◆ DATA SHOWN ◆
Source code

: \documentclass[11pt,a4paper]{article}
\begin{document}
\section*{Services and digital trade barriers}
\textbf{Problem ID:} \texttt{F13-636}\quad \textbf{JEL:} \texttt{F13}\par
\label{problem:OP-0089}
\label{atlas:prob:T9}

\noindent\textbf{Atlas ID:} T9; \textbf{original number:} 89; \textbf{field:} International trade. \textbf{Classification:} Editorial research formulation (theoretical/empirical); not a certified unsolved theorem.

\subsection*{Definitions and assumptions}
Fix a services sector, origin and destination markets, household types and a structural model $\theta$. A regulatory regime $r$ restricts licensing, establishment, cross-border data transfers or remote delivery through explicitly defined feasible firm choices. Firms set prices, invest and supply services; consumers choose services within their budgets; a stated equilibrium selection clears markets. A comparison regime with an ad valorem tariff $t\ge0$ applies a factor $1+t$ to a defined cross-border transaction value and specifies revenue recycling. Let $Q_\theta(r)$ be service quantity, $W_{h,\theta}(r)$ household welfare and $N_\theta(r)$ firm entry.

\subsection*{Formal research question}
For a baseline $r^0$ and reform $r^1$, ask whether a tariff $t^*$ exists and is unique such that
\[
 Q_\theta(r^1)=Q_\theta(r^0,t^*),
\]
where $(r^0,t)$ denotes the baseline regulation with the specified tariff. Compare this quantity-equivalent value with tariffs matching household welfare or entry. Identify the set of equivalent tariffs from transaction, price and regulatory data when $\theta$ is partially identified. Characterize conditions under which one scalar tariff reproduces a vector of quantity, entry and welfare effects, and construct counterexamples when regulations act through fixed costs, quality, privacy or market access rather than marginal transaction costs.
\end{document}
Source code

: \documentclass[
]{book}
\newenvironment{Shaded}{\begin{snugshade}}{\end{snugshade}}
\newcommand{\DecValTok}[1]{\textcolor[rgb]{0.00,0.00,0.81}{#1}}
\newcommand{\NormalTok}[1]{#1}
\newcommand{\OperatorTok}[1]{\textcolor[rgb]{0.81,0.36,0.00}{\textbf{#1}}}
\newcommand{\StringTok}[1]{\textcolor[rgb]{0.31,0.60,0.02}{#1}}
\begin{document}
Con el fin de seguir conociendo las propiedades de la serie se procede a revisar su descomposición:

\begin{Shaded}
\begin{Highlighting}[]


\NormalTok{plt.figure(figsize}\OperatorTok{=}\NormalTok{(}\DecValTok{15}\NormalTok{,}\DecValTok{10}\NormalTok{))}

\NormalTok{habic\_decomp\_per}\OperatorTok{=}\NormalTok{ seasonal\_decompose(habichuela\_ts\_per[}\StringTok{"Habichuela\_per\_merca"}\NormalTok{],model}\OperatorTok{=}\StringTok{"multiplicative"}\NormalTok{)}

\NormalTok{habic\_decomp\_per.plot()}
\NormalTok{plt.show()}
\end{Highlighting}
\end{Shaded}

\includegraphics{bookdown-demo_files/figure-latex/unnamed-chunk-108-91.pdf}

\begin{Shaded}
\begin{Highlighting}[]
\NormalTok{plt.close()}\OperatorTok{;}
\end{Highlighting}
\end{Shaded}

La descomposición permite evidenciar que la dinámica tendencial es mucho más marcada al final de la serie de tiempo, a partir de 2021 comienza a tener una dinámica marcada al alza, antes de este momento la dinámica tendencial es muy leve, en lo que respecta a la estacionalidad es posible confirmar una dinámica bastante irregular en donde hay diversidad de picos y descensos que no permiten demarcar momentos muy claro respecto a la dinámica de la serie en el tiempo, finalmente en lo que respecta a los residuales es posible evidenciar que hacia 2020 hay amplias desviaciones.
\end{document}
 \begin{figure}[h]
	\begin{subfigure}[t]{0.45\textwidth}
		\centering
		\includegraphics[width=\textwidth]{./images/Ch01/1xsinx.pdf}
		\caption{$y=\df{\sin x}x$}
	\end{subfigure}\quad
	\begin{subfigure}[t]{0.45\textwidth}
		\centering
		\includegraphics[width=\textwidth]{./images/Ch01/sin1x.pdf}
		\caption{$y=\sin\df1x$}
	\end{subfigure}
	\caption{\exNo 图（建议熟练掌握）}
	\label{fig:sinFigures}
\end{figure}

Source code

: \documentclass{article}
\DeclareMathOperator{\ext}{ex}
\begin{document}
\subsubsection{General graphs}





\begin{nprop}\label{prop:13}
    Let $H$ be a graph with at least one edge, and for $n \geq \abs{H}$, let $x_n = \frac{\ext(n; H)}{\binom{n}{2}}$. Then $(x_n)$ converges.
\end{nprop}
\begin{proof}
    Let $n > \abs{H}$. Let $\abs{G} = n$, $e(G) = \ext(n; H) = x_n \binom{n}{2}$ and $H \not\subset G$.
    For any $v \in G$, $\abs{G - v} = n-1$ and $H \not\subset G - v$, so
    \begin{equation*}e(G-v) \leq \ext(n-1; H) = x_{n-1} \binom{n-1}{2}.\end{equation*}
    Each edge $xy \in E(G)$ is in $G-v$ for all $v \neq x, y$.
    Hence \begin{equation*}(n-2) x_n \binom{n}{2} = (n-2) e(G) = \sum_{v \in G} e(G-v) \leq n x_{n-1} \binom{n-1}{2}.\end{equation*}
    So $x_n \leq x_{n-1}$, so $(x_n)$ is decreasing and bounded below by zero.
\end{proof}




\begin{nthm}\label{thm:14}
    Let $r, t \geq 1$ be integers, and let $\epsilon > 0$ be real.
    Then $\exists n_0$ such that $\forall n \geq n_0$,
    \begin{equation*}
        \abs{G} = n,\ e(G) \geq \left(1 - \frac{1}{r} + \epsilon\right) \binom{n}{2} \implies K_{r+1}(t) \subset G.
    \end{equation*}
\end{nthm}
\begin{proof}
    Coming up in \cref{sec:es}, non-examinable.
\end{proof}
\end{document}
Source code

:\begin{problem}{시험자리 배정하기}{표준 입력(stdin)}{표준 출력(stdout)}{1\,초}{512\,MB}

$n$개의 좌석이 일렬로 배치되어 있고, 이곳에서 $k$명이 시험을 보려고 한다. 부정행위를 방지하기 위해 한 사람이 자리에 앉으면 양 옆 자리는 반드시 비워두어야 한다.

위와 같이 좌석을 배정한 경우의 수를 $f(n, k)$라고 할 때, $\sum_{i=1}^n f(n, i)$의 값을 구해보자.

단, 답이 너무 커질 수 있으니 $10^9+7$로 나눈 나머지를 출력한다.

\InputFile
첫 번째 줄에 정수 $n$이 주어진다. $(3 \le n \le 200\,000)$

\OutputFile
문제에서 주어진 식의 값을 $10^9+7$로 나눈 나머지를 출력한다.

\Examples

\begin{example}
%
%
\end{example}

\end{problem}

◆ ABOUT THIS EXERCISE ◆
Report every line in the data above in which the word "caption" appears.

◆ ANSWER TO THE EXERCISE ◆
		\caption{$y=\df{\sin x}x$}
		\caption{$y=\sin\df1x$}
	\caption{\exNo 图（建议熟练掌握）}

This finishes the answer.